Help yourself to happiness

“The Purpose Principles: How to Draw More Meaning Into Your Life,” by Jake Ducey (Tarcher/Penguin, $14.95). Millennial motivational speaker Ducey starts by quoting a good friend’s late father who suggests the path to happiness is paved with passion. The TEDx speaker uses celebrity case studies and gives exercises that help you decide what you want, face failure, set goals and stay persistent and consistent while creating the life you desire.

“Vital Signs: The Nature and Nurture of Passion,” by Gregg Levoy (Tarcher/Penguin, $28.95). If passion is the key to happiness, this book is 450-plus pages of pure joy. Levoy explores the struggle between our attempts to live passionately and maintain a sense of security. Chapter by chapter, you learn to explore your passion and sustain it over time, since losing it will leave you in a cycle of lackluster living.

“The Next Happy,” by Tracey Cleantis (Hazelden Publishing, $14.95, available in March). Dreams do not always come true and well-meaning phrases that suggest otherwise may hurt you, Cleantis says. This book is all about living after your dreams die. Cleantis tells you how to let go, how to live with the emotions involved in giving up and how to set goals that will move you forward to a new version of happiness.
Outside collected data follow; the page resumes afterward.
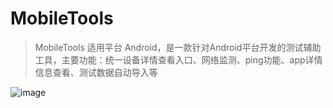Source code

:# MobileTools

> MobileTools 适用平台 Android，是一款针对Android平台开发的测试辅助工具，主要功能：统一设备详情查看入口、网络监测、ping功能、app详情信息查看、测试数据自动导入等

![image](https://github.com/GHyyy/MobileTools/app/src/main/res/drawable/master/desc_home.jpg)
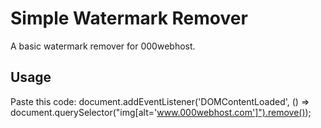 # Simple Watermark Remover

A basic watermark remover for 000webhost.

## Usage
Paste this code:
document.addEventListener('DOMContentLoaded', () => document.querySelector("img[alt='www.000webhost.com']").remove());
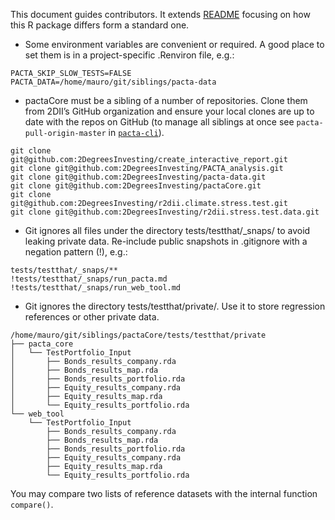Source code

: 
This document guides contributors. It extends
[README](https://github.com/2DegreesInvesting/pactaCore/blob/main/README.md)
focusing on how this R package differs form a standard one.

-   Some environment variables are convenient or required. A good place
    to set them is in a project-specific .Renviron file, e.g.:

<!-- -->

    PACTA_SKIP_SLOW_TESTS=FALSE
    PACTA_DATA=/home/mauro/git/siblings/pacta-data

-   pactaCore must be a sibling of a number of repositories. Clone them
    from 2DII’s GitHub organization and ensure your local clones are up
    to date with the repos on GitHub (to manage all siblings at once see
    `pacta-pull-origin-master` in
    [`pacta-cli`](https://github.com/2DegreesInvesting/pacta-cli)).

<!-- -->

    git clone git@github.com:2DegreesInvesting/create_interactive_report.git
    git clone git@github.com:2DegreesInvesting/PACTA_analysis.git
    git clone git@github.com:2DegreesInvesting/pacta-data.git
    git clone git@github.com:2DegreesInvesting/pactaCore.git
    git clone git@github.com:2DegreesInvesting/r2dii.climate.stress.test.git
    git clone git@github.com:2DegreesInvesting/r2dii.stress.test.data.git

-   Git ignores all files under the directory tests/testthat/\_snaps/ to
    avoid leaking private data. Re-include public snapshots in
    .gitignore with a negation pattern (!), e.g.:

<!-- -->

    tests/testthat/_snaps/**
    !tests/testthat/_snaps/run_pacta.md
    !tests/testthat/_snaps/run_web_tool.md

-   Git ignores the directory tests/testthat/private/. Use it to store
    regression references or other private data.

<!-- -->

    /home/mauro/git/siblings/pactaCore/tests/testthat/private
    ├── pacta_core
    │   └── TestPortfolio_Input
    │       ├── Bonds_results_company.rda
    │       ├── Bonds_results_map.rda
    │       ├── Bonds_results_portfolio.rda
    │       ├── Equity_results_company.rda
    │       ├── Equity_results_map.rda
    │       └── Equity_results_portfolio.rda
    └── web_tool
        └── TestPortfolio_Input
            ├── Bonds_results_company.rda
            ├── Bonds_results_map.rda
            ├── Bonds_results_portfolio.rda
            ├── Equity_results_company.rda
            ├── Equity_results_map.rda
            └── Equity_results_portfolio.rda

You may compare two lists of reference datasets with the internal
function `compare()`.
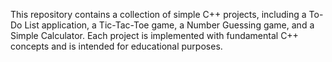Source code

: This repository contains a collection of simple C++ projects, including a To-Do List application, a Tic-Tac-Toe game, a Number Guessing game, and a Simple Calculator. Each project is implemented with fundamental C++ concepts and is intended for educational purposes.
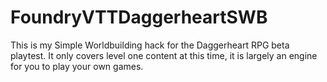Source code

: # FoundryVTTDaggerheartSWB
This is my Simple Worldbuilding hack for the Daggerheart RPG beta playtest. It only covers level one content at this time, it is largely an engine for you to play your own games.

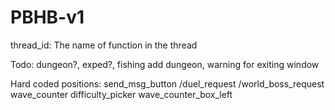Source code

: # PBHB-v1

thread_id: The name of function in the thread

Todo: dungeon?, exped?, fishing
add dungeon, warning for exiting window

Hard coded positions:
send_msg_button
/duel_request
/world_boss_request
wave_counter
difficulty_picker
wave_counter_box_left

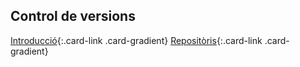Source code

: ## Control de versions

[Introducció](introduccio.md){:.card-link .card-gradient}
[Repositòris](repositoris.md){:.card-link .card-gradient}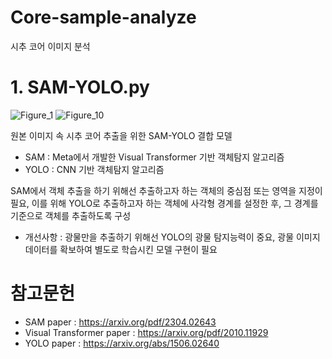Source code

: # Core-sample-analyze
시추 코어 이미지 분석

# 1. SAM-YOLO.py
   ![Figure_1](https://github.com/user-attachments/assets/098c056b-7e4e-4444-a26e-0f59639392ac)
   ![Figure_10](https://github.com/user-attachments/assets/eb058e45-ad85-4a06-ae38-839c2fe6abba)

원본 이미지 속 시추 코어 추출을 위한 SAM-YOLO 결합 모델

* SAM : Meta에서 개발한 Visual Transformer 기반 객체탐지 알고리즘
* YOLO : CNN 기반 객체탐지 알고리즘

SAM에서 객체 추출을 하기 위해선 추출하고자 하는 객체의 중심점 또는 영역을 지정이 필요, 이를 위해 YOLO로 추출하고자 하는 객체에 사각형 경계를 설정한 후, 그 경계를 기준으로 객체를 추출하도록 구성

- 개선사항 : 광물만을 추출하기 위해선 YOLO의 광물 탐지능력이 중요, 광물 이미지 데이터를 확보하여 별도로 학습시킨 모델 구현이 필요

# 참고문헌
* SAM paper : https://arxiv.org/pdf/2304.02643
* Visual Transformer paper : https://arxiv.org/pdf/2010.11929
* YOLO paper : https://arxiv.org/abs/1506.02640
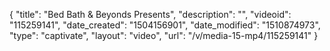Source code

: {
    "title": "Bed Bath &amp; Beyonds Presents",
    "description": "",
    "videoid": "115259141",
    "date_created": "1504156901",
    "date_modified": "1510874973",
    "type": "captivate",
    "layout": "video",
    "url": "\/v\/media-15-mp4\/115259141"
}
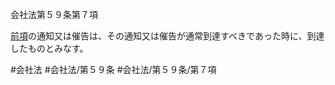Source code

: 会社法第５９条第７項

[前項](会社法＿＿＿＿第５９条第６項)の通知又は催告は、その通知又は催告が通常到達すべきであった時に、到達したものとみなす。

#会社法
#会社法/第５９条
#会社法/第５９条/第７項
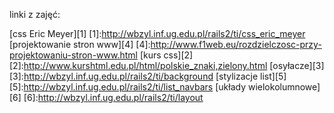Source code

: linki z zajęć:

[css Eric Meyer][1]
[1]:http://wbzyl.inf.ug.edu.pl/rails2/ti/css_eric_meyer
[projektowanie stron www][4]
[4]:http://www.f1web.eu/rozdzielczosc-przy-projektowaniu-stron-www.html
[kurs css][2]
[2]:http://www.kurshtml.edu.pl/html/polskie_znaki,zielony.html
[osyłacze][3]
[3]:http://wbzyl.inf.ug.edu.pl/rails2/ti/background
[stylizacje list][5]
[5]:http://wbzyl.inf.ug.edu.pl/rails2/ti/list_navbars
[układy wielokolumnowe][6]
[6]:http://wbzyl.inf.ug.edu.pl/rails2/ti/layout
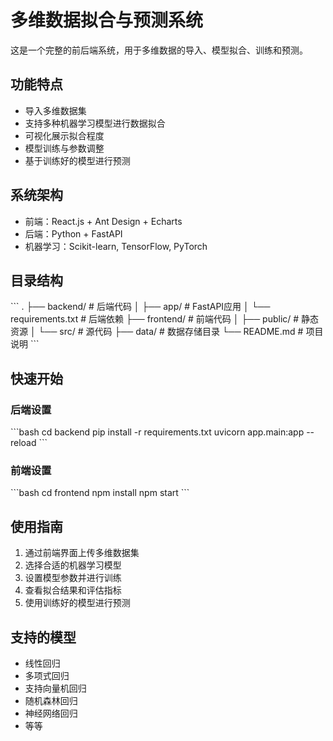 # 多维数据拟合与预测系统

这是一个完整的前后端系统，用于多维数据的导入、模型拟合、训练和预测。

## 功能特点

- 导入多维数据集
- 支持多种机器学习模型进行数据拟合
- 可视化展示拟合程度
- 模型训练与参数调整
- 基于训练好的模型进行预测

## 系统架构

- 前端：React.js + Ant Design + Echarts
- 后端：Python + FastAPI
- 机器学习：Scikit-learn, TensorFlow, PyTorch

## 目录结构

\`\`\`
.
├── backend/            # 后端代码
│   ├── app/            # FastAPI应用
│   └── requirements.txt # 后端依赖
├── frontend/           # 前端代码
│   ├── public/         # 静态资源
│   └── src/            # 源代码
├── data/               # 数据存储目录
└── README.md           # 项目说明
\`\`\`

## 快速开始

### 后端设置

\`\`\`bash
cd backend
pip install -r requirements.txt
uvicorn app.main:app --reload
\`\`\`

### 前端设置

\`\`\`bash
cd frontend
npm install
npm start
\`\`\`

## 使用指南

1. 通过前端界面上传多维数据集
2. 选择合适的机器学习模型
3. 设置模型参数并进行训练
4. 查看拟合结果和评估指标
5. 使用训练好的模型进行预测

## 支持的模型

- 线性回归
- 多项式回归
- 支持向量机回归
- 随机森林回归
- 神经网络回归
- 等等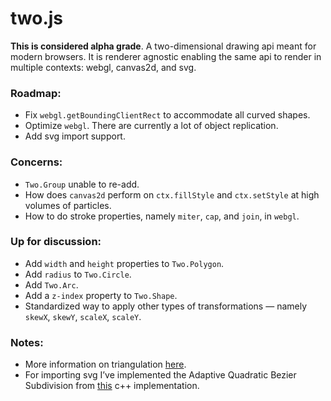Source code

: two.js
======

__This is considered alpha grade__. A two-dimensional drawing api meant for modern browsers. It is renderer agnostic enabling the same api to render in multiple contexts: webgl, canvas2d, and svg.

### Roadmap:
+ Fix `webgl.getBoundingClientRect` to accommodate all curved shapes.
+ Optimize `webgl`. There are currently a lot of object replication.
+ Add svg import support.

### Concerns:
+ `Two.Group` unable to re-add.
+ How does `canvas2d` perform on `ctx.fillStyle` and `ctx.setStyle` at high volumes of particles.
+ How to do stroke properties, namely `miter`, `cap`, and `join`, in `webgl`.

### Up for discussion:
+ Add `width` and `height` properties to `Two.Polygon`.
+ Add `radius` to `Two.Circle`.
+ Add `Two.Arc`.
+ Add a `z-index` property to `Two.Shape`.
+ Standardized way to apply other types of transformations — namely `skewX`, `skewY`, `scaleX`, `scaleY`.

### Notes:
+ More information on triangulation [here](https://groups.google.com/forum/?fromgroups=#!topic/poly2tri/d0UL8Kew8dY).
+ For importing svg I’ve implemented the Adaptive Quadratic Bezier Subdivision from [this](http://www.antigrain.com/research/adaptive_bezier/index.html) c++ implementation.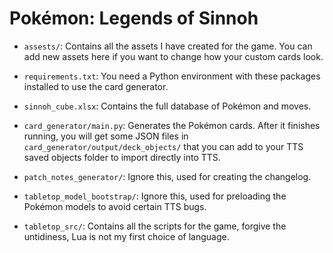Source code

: # Pokémon: Legends of Sinnoh

- `assests/`: Contains all the assets I have created for the game. You can add new assets here if you want to change how your custom cards look.

- `requirements.txt`: You need a Python environment with these packages installed to use the card generator.
- `sinnoh_cube.xlsx`: Contains the full database of Pokémon and moves.
- `card_generator/main.py`: Generates the Pokémon cards. After it finishes running, you will get some JSON files in `card_generator/output/deck_objects/` that you can add to your TTS saved objects folder to import directly into TTS.

- `patch_notes_generator/`: Ignore this, used for creating the changelog.
- `tabletop_model_bootstrap/`: Ignore this, used for preloading the Pokémon models to avoid certain TTS bugs.

- `tabletop_src/`: Contains all the scripts for the game, forgive the untidiness, Lua is not my first choice of language.
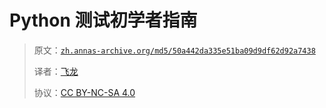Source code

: # Python 测试初学者指南

> 原文：[`zh.annas-archive.org/md5/50a442da335e51ba09d9df62d92a7438`](https://zh.annas-archive.org/md5/50a442da335e51ba09d9df62d92a7438)
> 
> 译者：[飞龙](https://github.com/wizardforcel)
> 
> 协议：[CC BY-NC-SA 4.0](http://creativecommons.org/licenses/by-nc-sa/4.0/)

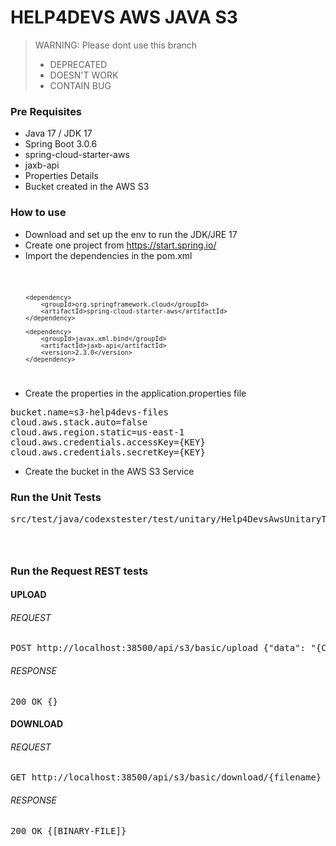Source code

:# HELP4DEVS AWS JAVA S3

> WARNING: Please dont use this branch
> - DEPRECATED
> - DOESN'T WORK
> - CONTAIN BUG

### Pre Requisites

- Java 17 / JDK 17
- Spring Boot 3.0.6
- spring-cloud-starter-aws
- jaxb-api
- Properties Details
- Bucket created in the AWS S3

### How to use

- Download and set up the env to run the JDK/JRE 17
- Create one project from https://start.spring.io/
- Import the dependencies in the pom.xml

<code>

        <dependency>
            <groupId>org.springframework.cloud</groupId>
            <artifactId>spring-cloud-starter-aws</artifactId>
        </dependency>

		<dependency>
			<groupId>javax.xml.bind</groupId>
			<artifactId>jaxb-api</artifactId>
			<version>2.3.0</version>
		</dependency>

</code>

- Create the properties in the application.properties file

<pre>
bucket.name=s3-help4devs-files
cloud.aws.stack.auto=false
cloud.aws.region.static=us-east-1
cloud.aws.credentials.accessKey={KEY}
cloud.aws.credentials.secretKey={KEY}
</pre>

- Create the bucket in the AWS S3 Service

### Run the Unit Tests

<pre>
src/test/java/codexstester/test/unitary/Help4DevsAwsUnitaryTests.java
</pre>

<code>

</code>

### Run the Request REST tests

#### UPLOAD

###### REQUEST

<pre>
POST http://localhost:38500/api/s3/basic/upload {"data": "{CONTENT-FILE-BASE64}", "filename": "filename.ext"}
</pre>

###### RESPONSE

<pre>
200 OK {}
</pre>

#### DOWNLOAD

###### REQUEST

<pre>
GET http://localhost:38500/api/s3/basic/download/{filename}
</pre>

###### RESPONSE

<pre>
200 OK {[BINARY-FILE]}
</pre>

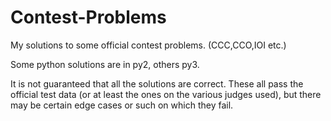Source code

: # Contest-Problems
My solutions to some official contest problems. (CCC,CCO,IOI etc.)

Some python solutions are in py2, others py3.

It is not guaranteed that all the solutions are correct. These all pass the official test data (or at least the ones on the various judges used), but there may be certain edge cases or such on which they fail.
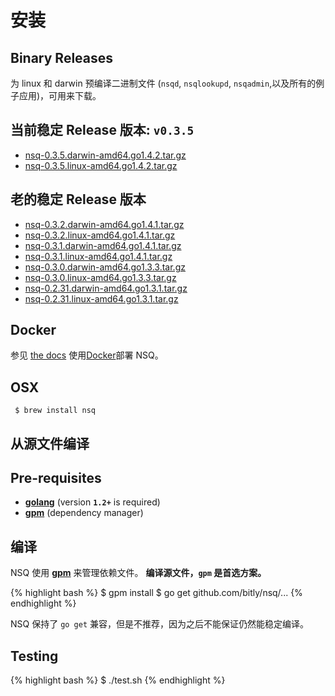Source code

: # 安装

## <a name="binary">Binary Releases</a>

为 linux 和 darwin 预编译二进制文件 (`nsqd`, `nsqlookupd`, `nsqadmin`,以及所有的例子应用)，可用来下载。

## 当前稳定 Release 版本: **`v0.3.5`**

 * [nsq-0.3.5.darwin-amd64.go1.4.2.tar.gz][0.3.5_darwin_go142]
 * [nsq-0.3.5.linux-amd64.go1.4.2.tar.gz][0.3.5_linux_go142]

## 老的稳定 Release  版本

 * [nsq-0.3.2.darwin-amd64.go1.4.1.tar.gz][0.3.2_darwin_go141]
 * [nsq-0.3.2.linux-amd64.go1.4.1.tar.gz][0.3.2_linux_go141]
 * [nsq-0.3.1.darwin-amd64.go1.4.1.tar.gz][0.3.1_darwin_go141]
 * [nsq-0.3.1.linux-amd64.go1.4.1.tar.gz][0.3.1_linux_go141]
 * [nsq-0.3.0.darwin-amd64.go1.3.3.tar.gz][0.3.0_darwin_go133]
 * [nsq-0.3.0.linux-amd64.go1.3.3.tar.gz][0.3.0_linux_go133]
 * [nsq-0.2.31.darwin-amd64.go1.3.1.tar.gz][0.2.31_darwin_go131]
 * [nsq-0.2.31.linux-amd64.go1.3.1.tar.gz][0.2.31_linux_go131]

## Docker

参见 [the docs][docker_docs] 使用[Docker][docker]部署 NSQ。

## OSX

     $ brew install nsq

## 从源文件编译

## Pre-requisites

 * **[golang](http://golang.org/doc/install)** (version **`1.2+`** is required)
 * **[gpm](https://github.com/pote/gpm)** (dependency manager)

## 编译

NSQ 使用 **[gpm](https://github.com/pote/gpm)** 来管理依赖文件。 **编译源文件，`gpm` 是首选方案。**

{% highlight bash %}
$ gpm install
$ go get github.com/bitly/nsq/...
{% endhighlight %}

NSQ 保持了 `go get` 兼容，但是不推荐，因为之后不能保证仍然能稳定编译。

## Testing

{% highlight bash %}
$ ./test.sh
{% endhighlight %}

[0.3.5_darwin_go142]: https://s3.amazonaws.com/bitly-downloads/nsq/nsq-0.3.5.darwin-amd64.go1.4.2.tar.gz
[0.3.5_linux_go142]: https://s3.amazonaws.com/bitly-downloads/nsq/nsq-0.3.5.linux-amd64.go1.4.2.tar.gz

[0.3.2_darwin_go141]: https://s3.amazonaws.com/bitly-downloads/nsq/nsq-0.3.2.darwin-amd64.go1.4.1.tar.gz
[0.3.2_linux_go141]: https://s3.amazonaws.com/bitly-downloads/nsq/nsq-0.3.2.linux-amd64.go1.4.1.tar.gz

[0.3.1_darwin_go141]: https://s3.amazonaws.com/bitly-downloads/nsq/nsq-0.3.1.darwin-amd64.go1.4.1.tar.gz
[0.3.1_linux_go141]: https://s3.amazonaws.com/bitly-downloads/nsq/nsq-0.3.1.linux-amd64.go1.4.1.tar.gz

[0.3.0_darwin_go133]: https://s3.amazonaws.com/bitly-downloads/nsq/nsq-0.3.0.darwin-amd64.go1.3.3.tar.gz
[0.3.0_linux_go133]: https://s3.amazonaws.com/bitly-downloads/nsq/nsq-0.3.0.linux-amd64.go1.3.3.tar.gz

[0.2.31_darwin_go131]: https://s3.amazonaws.com/bitly-downloads/nsq/nsq-0.2.31.darwin-amd64.go1.3.1.tar.gz
[0.2.31_linux_go131]: https://s3.amazonaws.com/bitly-downloads/nsq/nsq-0.2.31.linux-amd64.go1.3.1.tar.gz

[docker]: https://docker.io/
[docker_docs]: ./docker.md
“Mindfulness Is Better Than Chocolate,” by David Michie (The Experiment, $14.95). We are happiest when our minds are not wandering, Michie says. And meditation is the training ground for mindfulness. Michie tells us the benefits of paying attention — mental clarity, more self-esteem, less stress — and the ways we can learn to free our minds by staying focused.

Fine-tune your finances

“Picture Your Prosperity: Smart Money Moves to Turn Your Vision Into Reality,” by Ellen Rogin & Lisa Kueng (Portfolio/Penguin, $27.95). Financial planning can be a drag, so we avoid it. But money pros Rogin and Kueng want you to view money as a tool to achieving your unique vision of prosperity — whether that is the ability to buy whatever you want or the need to feel secure. In seven steps, you learn to create and support your vision by making a plan, boosting your financial happiness and becoming more financially resilient.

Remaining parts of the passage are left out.